In full and without deviation, write out the entries that follow.

BEGIN Data records

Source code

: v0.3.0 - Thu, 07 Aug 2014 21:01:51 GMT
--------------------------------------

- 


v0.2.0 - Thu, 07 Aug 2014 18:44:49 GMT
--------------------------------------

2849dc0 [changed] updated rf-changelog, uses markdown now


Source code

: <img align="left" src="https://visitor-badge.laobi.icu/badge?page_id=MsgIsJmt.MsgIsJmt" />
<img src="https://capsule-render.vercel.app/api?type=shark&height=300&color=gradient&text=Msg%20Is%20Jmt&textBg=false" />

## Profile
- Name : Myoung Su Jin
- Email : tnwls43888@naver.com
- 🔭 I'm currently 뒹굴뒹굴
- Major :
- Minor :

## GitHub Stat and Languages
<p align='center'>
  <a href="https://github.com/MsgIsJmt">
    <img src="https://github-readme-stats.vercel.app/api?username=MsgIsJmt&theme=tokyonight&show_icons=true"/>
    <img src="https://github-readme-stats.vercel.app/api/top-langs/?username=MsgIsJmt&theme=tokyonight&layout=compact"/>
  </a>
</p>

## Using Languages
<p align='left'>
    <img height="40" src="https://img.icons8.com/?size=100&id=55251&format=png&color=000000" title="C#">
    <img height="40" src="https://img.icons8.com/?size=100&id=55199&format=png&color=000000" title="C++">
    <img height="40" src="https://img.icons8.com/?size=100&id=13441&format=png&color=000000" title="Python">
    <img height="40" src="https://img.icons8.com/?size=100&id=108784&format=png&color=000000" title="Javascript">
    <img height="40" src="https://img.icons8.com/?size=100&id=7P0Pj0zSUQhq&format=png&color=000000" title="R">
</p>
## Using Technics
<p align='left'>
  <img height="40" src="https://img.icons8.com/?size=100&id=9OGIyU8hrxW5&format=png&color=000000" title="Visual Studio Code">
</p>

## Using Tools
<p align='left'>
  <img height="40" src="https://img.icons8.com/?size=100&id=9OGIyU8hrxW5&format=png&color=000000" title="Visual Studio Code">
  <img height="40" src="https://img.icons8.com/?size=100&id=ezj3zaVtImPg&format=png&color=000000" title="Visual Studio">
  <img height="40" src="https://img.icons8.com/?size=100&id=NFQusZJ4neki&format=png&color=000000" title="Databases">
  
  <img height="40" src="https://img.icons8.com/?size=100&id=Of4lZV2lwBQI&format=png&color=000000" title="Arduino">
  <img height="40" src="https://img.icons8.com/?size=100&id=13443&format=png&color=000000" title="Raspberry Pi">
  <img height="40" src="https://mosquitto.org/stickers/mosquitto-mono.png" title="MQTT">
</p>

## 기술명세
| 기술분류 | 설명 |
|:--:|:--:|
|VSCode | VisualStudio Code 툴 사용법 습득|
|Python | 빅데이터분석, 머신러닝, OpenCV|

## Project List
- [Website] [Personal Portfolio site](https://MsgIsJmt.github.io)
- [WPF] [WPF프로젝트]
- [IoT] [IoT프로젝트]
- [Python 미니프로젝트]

END Data records

▸ **Output for this task**:
Source code

: v0.3.0 - Thu, 07 Aug 2014 21:01:51 GMT
--------------------------------------

- 


v0.2.0 - Thu, 07 Aug 2014 18:44:49 GMT
--------------------------------------

2849dc0 [changed] updated rf-changelog, uses markdown now


Source code

: <img align="left" src="https://visitor-badge.laobi.icu/badge?page_id=MsgIsJmt.MsgIsJmt" />
<img src="https://capsule-render.vercel.app/api?type=shark&height=300&color=gradient&text=Msg%20Is%20Jmt&textBg=false" />

## Profile
- Name : Myoung Su Jin
- Email : tnwls43888@naver.com
- 🔭 I'm currently 뒹굴뒹굴
- Major :
- Minor :

## GitHub Stat and Languages
<p align='center'>
  <a href="https://github.com/MsgIsJmt">
    <img src="https://github-readme-stats.vercel.app/api?username=MsgIsJmt&theme=tokyonight&show_icons=true"/>
    <img src="https://github-readme-stats.vercel.app/api/top-langs/?username=MsgIsJmt&theme=tokyonight&layout=compact"/>
  </a>
</p>

## Using Languages
<p align='left'>
    <img height="40" src="https://img.icons8.com/?size=100&id=55251&format=png&color=000000" title="C#">
    <img height="40" src="https://img.icons8.com/?size=100&id=55199&format=png&color=000000" title="C++">
    <img height="40" src="https://img.icons8.com/?size=100&id=13441&format=png&color=000000" title="Python">
    <img height="40" src="https://img.icons8.com/?size=100&id=108784&format=png&color=000000" title="Javascript">
    <img height="40" src="https://img.icons8.com/?size=100&id=7P0Pj0zSUQhq&format=png&color=000000" title="R">
</p>
## Using Technics
<p align='left'>
  <img height="40" src="https://img.icons8.com/?size=100&id=9OGIyU8hrxW5&format=png&color=000000" title="Visual Studio Code">
</p>

## Using Tools
<p align='left'>
  <img height="40" src="https://img.icons8.com/?size=100&id=9OGIyU8hrxW5&format=png&color=000000" title="Visual Studio Code">
  <img height="40" src="https://img.icons8.com/?size=100&id=ezj3zaVtImPg&format=png&color=000000" title="Visual Studio">
  <img height="40" src="https://img.icons8.com/?size=100&id=NFQusZJ4neki&format=png&color=000000" title="Databases">
  
  <img height="40" src="https://img.icons8.com/?size=100&id=Of4lZV2lwBQI&format=png&color=000000" title="Arduino">
  <img height="40" src="https://img.icons8.com/?size=100&id=13443&format=png&color=000000" title="Raspberry Pi">
  <img height="40" src="https://mosquitto.org/stickers/mosquitto-mono.png" title="MQTT">
</p>

## 기술명세
| 기술분류 | 설명 |
|:--:|:--:|
|VSCode | VisualStudio Code 툴 사용법 습득|
|Python | 빅데이터분석, 머신러닝, OpenCV|

## Project List
- [Website] [Personal Portfolio site](https://MsgIsJmt.github.io)
- [WPF] [WPF프로젝트]
- [IoT] [IoT프로젝트]
- [Python 미니프로젝트]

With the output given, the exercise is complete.